How else would we all have known the opener, “Pump Up the Volume,” and been able to sing along with a wincingly familiar line (at least to anybody who’s ever made a crush wait while you engineered an iTunes playlist — cough — sorry, J), “I know I shouldn’t/And it’s possibly wrong/To break from your kiss/To turn up a pop song?” And why else would someone shout, “How much does mastering matter?” when frontman Eddie Argos randomly solicited questions. If you didn’t have a right-click trigger finger, you must’ve been confused.
A refresher: earlier this month, the PR people for this “meta-punk-rock” five-piece pre-released five songs, a 4545454545% preview of Art Brut’s upcoming June release It’s a Bit Complicated. (Download here.) The caveat? These early versions were “unmastered.” There’re any number of theories about why Downtown would do this and still hope to make money on their investment: a preemptive strike against another Ys incident; testing the hypothesis that if you’re nerdy enough to be on the leak tip, you’re gonna want the real things when they become available; hoping that some new material will help sell out all Art Brut’s scheduled US shows; thinking that giving away a bite makes people less hungry; licensing potential; er, goodwill?
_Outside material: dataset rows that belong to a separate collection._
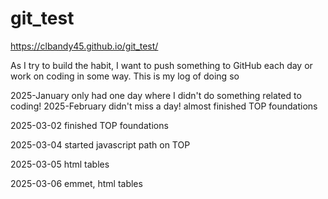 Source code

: # git_test

https://clbandy45.github.io/git_test/


As I try to build the habit, I want to push something to GitHub each day or work on coding in some way. This is my log of doing so

2025-January only had one day where I didn't do something related to coding!
2025-February didn't miss a day! almost finished TOP foundations

2025-03-02 finished TOP foundations

2025-03-04 started javascript path on TOP

2025-03-05 html tables

2025-03-06 emmet, html tables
With a vehemently self-aware band like this, I’m gonna say that incentive doesn’t matter. What does is that we fell for it. I ended up small-talking with a few people standing beside me who turned out to be college pals with Threadster. One of them was like, “Hey, Art Brut have five free new songs on the Internet, you should download them.” And I was like, “Um, yeah, I spent the day with them on repeat,” and him being like, “Me too!” We, like, temporarily bonded over the sort of old-school concert preparation that technology has made less embarrassing then back in high school when you used to blast the band you’re about to see on your car stereo en route to the show and forget to turn it off and having everybody sneer, all like, Ugh, what’re you, a Parrothead?
But having already digested some of the new record’s jokes made the one-liners we were hearing for the first time all the more sweeter. Most notably, the best break-up line I’ve heard this week from “People in Love,” purportedly track 4 from It’s a Bit Complicated: “People in love sit around and get fat/I didn’t want us to end up like that.” (I might be misquoting the initial verb/adverb-combo here, so it could be “lay around” or something, but the incision is just as deep.) Also, another thing I didn’t know from the Internet. . . Argos has shifted his usual “Emily Kane” repartee: stopping the song midstream to explain that the tune’s not about the specifics of Argos being in love with an ex-girlfriend named Emily Kane, but being 15 and being in love with being in love. Now he just stops the song midstream to explain that he used to stop it midstream to tell people to forget about their exes, but now he’s changed his mind and his only message is that you should never listen to be people in bands. Except the Hold Steady and the Mountain Goats. Yeah, that’s what he said.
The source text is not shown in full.